== Entries provided ==
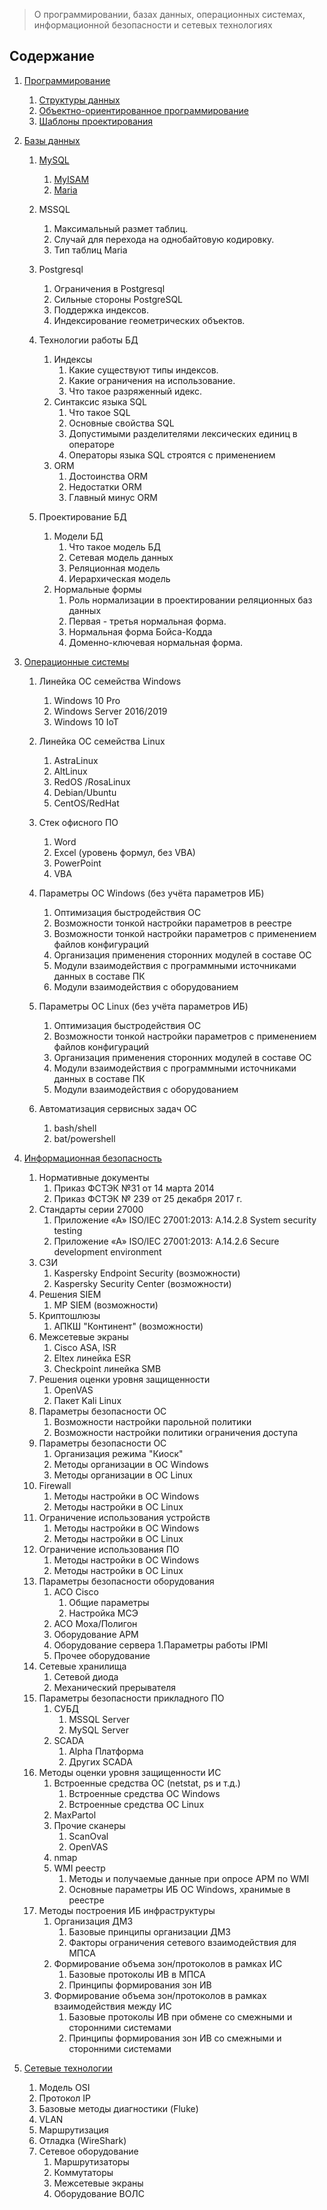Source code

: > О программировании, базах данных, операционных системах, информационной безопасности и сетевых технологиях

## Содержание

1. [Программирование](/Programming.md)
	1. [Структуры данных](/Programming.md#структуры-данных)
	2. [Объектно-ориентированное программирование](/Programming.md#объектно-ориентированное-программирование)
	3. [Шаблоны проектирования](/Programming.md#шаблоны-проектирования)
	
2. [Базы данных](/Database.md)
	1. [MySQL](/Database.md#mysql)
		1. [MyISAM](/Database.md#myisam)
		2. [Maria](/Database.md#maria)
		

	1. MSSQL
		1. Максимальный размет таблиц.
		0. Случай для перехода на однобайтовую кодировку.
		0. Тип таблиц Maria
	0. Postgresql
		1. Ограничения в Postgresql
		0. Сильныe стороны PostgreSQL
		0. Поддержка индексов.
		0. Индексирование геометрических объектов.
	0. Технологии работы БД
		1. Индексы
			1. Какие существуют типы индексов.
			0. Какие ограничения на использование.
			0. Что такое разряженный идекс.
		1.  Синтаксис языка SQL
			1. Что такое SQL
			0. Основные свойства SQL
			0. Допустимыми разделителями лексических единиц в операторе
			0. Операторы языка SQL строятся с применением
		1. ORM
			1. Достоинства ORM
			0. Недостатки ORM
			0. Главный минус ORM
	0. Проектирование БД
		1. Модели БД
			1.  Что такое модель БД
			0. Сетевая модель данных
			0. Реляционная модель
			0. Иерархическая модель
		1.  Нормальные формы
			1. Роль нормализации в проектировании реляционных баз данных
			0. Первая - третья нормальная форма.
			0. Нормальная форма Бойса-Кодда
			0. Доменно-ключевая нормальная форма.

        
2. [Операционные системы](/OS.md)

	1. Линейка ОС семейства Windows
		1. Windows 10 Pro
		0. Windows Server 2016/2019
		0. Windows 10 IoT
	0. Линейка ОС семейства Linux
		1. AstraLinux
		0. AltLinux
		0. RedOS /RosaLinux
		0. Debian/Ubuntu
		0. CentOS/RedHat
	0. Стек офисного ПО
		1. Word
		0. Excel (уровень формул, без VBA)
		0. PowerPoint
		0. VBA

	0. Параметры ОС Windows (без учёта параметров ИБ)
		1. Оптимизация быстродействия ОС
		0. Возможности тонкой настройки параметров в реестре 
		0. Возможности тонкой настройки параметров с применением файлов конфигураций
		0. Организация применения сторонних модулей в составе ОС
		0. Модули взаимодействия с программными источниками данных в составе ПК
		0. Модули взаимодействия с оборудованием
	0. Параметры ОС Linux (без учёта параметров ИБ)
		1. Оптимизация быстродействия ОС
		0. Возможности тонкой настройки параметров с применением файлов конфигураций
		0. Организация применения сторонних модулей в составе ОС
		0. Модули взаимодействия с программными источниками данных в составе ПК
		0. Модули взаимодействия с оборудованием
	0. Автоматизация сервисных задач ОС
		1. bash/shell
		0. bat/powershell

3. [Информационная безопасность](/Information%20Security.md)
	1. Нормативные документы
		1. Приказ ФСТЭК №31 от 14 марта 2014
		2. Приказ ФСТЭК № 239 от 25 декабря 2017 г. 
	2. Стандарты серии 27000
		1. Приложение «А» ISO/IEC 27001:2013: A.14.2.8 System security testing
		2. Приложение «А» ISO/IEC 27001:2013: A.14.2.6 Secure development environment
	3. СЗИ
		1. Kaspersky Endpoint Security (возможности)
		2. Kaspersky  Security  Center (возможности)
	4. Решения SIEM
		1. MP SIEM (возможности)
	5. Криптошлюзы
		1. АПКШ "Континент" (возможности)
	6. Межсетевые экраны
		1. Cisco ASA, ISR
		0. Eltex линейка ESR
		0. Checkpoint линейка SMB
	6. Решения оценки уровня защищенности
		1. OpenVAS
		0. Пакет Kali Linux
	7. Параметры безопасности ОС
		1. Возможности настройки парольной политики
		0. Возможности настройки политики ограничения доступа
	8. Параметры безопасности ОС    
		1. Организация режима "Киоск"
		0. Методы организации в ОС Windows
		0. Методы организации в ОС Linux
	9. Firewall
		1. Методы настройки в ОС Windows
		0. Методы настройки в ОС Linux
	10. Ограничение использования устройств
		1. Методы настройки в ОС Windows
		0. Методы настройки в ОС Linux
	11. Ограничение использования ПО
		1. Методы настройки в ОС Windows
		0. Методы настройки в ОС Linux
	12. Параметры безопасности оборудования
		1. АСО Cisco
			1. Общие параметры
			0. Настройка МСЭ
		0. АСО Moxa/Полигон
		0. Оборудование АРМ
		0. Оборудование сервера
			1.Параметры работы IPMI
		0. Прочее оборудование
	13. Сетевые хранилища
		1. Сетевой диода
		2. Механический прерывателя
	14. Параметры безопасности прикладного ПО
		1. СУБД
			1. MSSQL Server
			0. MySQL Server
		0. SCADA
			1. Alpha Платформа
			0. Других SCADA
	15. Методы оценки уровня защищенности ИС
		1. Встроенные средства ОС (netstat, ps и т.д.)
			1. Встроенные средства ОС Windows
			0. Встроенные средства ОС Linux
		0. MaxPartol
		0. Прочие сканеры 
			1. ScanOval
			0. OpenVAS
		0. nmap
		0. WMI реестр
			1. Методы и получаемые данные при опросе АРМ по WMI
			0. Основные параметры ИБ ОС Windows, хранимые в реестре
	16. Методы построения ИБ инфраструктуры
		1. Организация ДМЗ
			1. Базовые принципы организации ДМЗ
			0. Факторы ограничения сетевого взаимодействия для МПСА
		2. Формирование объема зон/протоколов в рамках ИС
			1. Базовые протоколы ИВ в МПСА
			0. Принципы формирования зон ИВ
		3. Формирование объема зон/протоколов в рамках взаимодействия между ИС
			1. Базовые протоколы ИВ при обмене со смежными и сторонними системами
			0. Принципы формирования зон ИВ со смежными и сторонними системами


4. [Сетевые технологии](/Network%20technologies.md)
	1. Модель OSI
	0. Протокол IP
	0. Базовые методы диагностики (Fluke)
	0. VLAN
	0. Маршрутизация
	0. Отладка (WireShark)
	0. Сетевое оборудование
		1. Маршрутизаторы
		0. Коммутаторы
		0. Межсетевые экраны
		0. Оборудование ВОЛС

== Exercise requirements ==
Copy out all of the listing word for word, but skip the images.

== Answer to this task ==
Source code

: > О программировании, базах данных, операционных системах, информационной безопасности и сетевых технологиях

## Содержание

1. [Программирование](/Programming.md)
	1. [Структуры данных](/Programming.md#структуры-данных)
	2. [Объектно-ориентированное программирование](/Programming.md#объектно-ориентированное-программирование)
	3. [Шаблоны проектирования](/Programming.md#шаблоны-проектирования)
	
2. [Базы данных](/Database.md)
	1. [MySQL](/Database.md#mysql)
		1. [MyISAM](/Database.md#myisam)
		2. [Maria](/Database.md#maria)
		

	1. MSSQL
		1. Максимальный размет таблиц.
		0. Случай для перехода на однобайтовую кодировку.
		0. Тип таблиц Maria
	0. Postgresql
		1. Ограничения в Postgresql
		0. Сильныe стороны PostgreSQL
		0. Поддержка индексов.
		0. Индексирование геометрических объектов.
	0. Технологии работы БД
		1. Индексы
			1. Какие существуют типы индексов.
			0. Какие ограничения на использование.
			0. Что такое разряженный идекс.
		1.  Синтаксис языка SQL
			1. Что такое SQL
			0. Основные свойства SQL
			0. Допустимыми разделителями лексических единиц в операторе
			0. Операторы языка SQL строятся с применением
		1. ORM
			1. Достоинства ORM
			0. Недостатки ORM
			0. Главный минус ORM
	0. Проектирование БД
		1. Модели БД
			1.  Что такое модель БД
			0. Сетевая модель данных
			0. Реляционная модель
			0. Иерархическая модель
		1.  Нормальные формы
			1. Роль нормализации в проектировании реляционных баз данных
			0. Первая - третья нормальная форма.
			0. Нормальная форма Бойса-Кодда
			0. Доменно-ключевая нормальная форма.

        
2. [Операционные системы](/OS.md)

	1. Линейка ОС семейства Windows
		1. Windows 10 Pro
		0. Windows Server 2016/2019
		0. Windows 10 IoT
	0. Линейка ОС семейства Linux
		1. AstraLinux
		0. AltLinux
		0. RedOS /RosaLinux
		0. Debian/Ubuntu
		0. CentOS/RedHat
	0. Стек офисного ПО
		1. Word
		0. Excel (уровень формул, без VBA)
		0. PowerPoint
		0. VBA

	0. Параметры ОС Windows (без учёта параметров ИБ)
		1. Оптимизация быстродействия ОС
		0. Возможности тонкой настройки параметров в реестре 
		0. Возможности тонкой настройки параметров с применением файлов конфигураций
		0. Организация применения сторонних модулей в составе ОС
		0. Модули взаимодействия с программными источниками данных в составе ПК
		0. Модули взаимодействия с оборудованием
	0. Параметры ОС Linux (без учёта параметров ИБ)
		1. Оптимизация быстродействия ОС
		0. Возможности тонкой настройки параметров с применением файлов конфигураций
		0. Организация применения сторонних модулей в составе ОС
		0. Модули взаимодействия с программными источниками данных в составе ПК
		0. Модули взаимодействия с оборудованием
	0. Автоматизация сервисных задач ОС
		1. bash/shell
		0. bat/powershell

3. [Информационная безопасность](/Information%20Security.md)
	1. Нормативные документы
		1. Приказ ФСТЭК №31 от 14 марта 2014
		2. Приказ ФСТЭК № 239 от 25 декабря 2017 г. 
	2. Стандарты серии 27000
		1. Приложение «А» ISO/IEC 27001:2013: A.14.2.8 System security testing
		2. Приложение «А» ISO/IEC 27001:2013: A.14.2.6 Secure development environment
	3. СЗИ
		1. Kaspersky Endpoint Security (возможности)
		2. Kaspersky  Security  Center (возможности)
	4. Решения SIEM
		1. MP SIEM (возможности)
	5. Криптошлюзы
		1. АПКШ "Континент" (возможности)
	6. Межсетевые экраны
		1. Cisco ASA, ISR
		0. Eltex линейка ESR
		0. Checkpoint линейка SMB
	6. Решения оценки уровня защищенности
		1. OpenVAS
		0. Пакет Kali Linux
	7. Параметры безопасности ОС
		1. Возможности настройки парольной политики
		0. Возможности настройки политики ограничения доступа
	8. Параметры безопасности ОС    
		1. Организация режима "Киоск"
		0. Методы организации в ОС Windows
		0. Методы организации в ОС Linux
	9. Firewall
		1. Методы настройки в ОС Windows
		0. Методы настройки в ОС Linux
	10. Ограничение использования устройств
		1. Методы настройки в ОС Windows
		0. Методы настройки в ОС Linux
	11. Ограничение использования ПО
		1. Методы настройки в ОС Windows
		0. Методы настройки в ОС Linux
	12. Параметры безопасности оборудования
		1. АСО Cisco
			1. Общие параметры
			0. Настройка МСЭ
		0. АСО Moxa/Полигон
		0. Оборудование АРМ
		0. Оборудование сервера
			1.Параметры работы IPMI
		0. Прочее оборудование
	13. Сетевые хранилища
		1. Сетевой диода
		2. Механический прерывателя
	14. Параметры безопасности прикладного ПО
		1. СУБД
			1. MSSQL Server
			0. MySQL Server
		0. SCADA
			1. Alpha Платформа
			0. Других SCADA
	15. Методы оценки уровня защищенности ИС
		1. Встроенные средства ОС (netstat, ps и т.д.)
			1. Встроенные средства ОС Windows
			0. Встроенные средства ОС Linux
		0. MaxPartol
		0. Прочие сканеры 
			1. ScanOval
			0. OpenVAS
		0. nmap
		0. WMI реестр
			1. Методы и получаемые данные при опросе АРМ по WMI
			0. Основные параметры ИБ ОС Windows, хранимые в реестре
	16. Методы построения ИБ инфраструктуры
		1. Организация ДМЗ
			1. Базовые принципы организации ДМЗ
			0. Факторы ограничения сетевого взаимодействия для МПСА
		2. Формирование объема зон/протоколов в рамках ИС
			1. Базовые протоколы ИВ в МПСА
			0. Принципы формирования зон ИВ
		3. Формирование объема зон/протоколов в рамках взаимодействия между ИС
			1. Базовые протоколы ИВ при обмене со смежными и сторонними системами
			0. Принципы формирования зон ИВ со смежными и сторонними системами


4. [Сетевые технологии](/Network%20technologies.md)
	1. Модель OSI
	0. Протокол IP
	0. Базовые методы диагностики (Fluke)
	0. VLAN
	0. Маршрутизация
	0. Отладка (WireShark)
	0. Сетевое оборудование
		1. Маршрутизаторы
		0. Коммутаторы
		0. Межсетевые экраны
		0. Оборудование ВОЛС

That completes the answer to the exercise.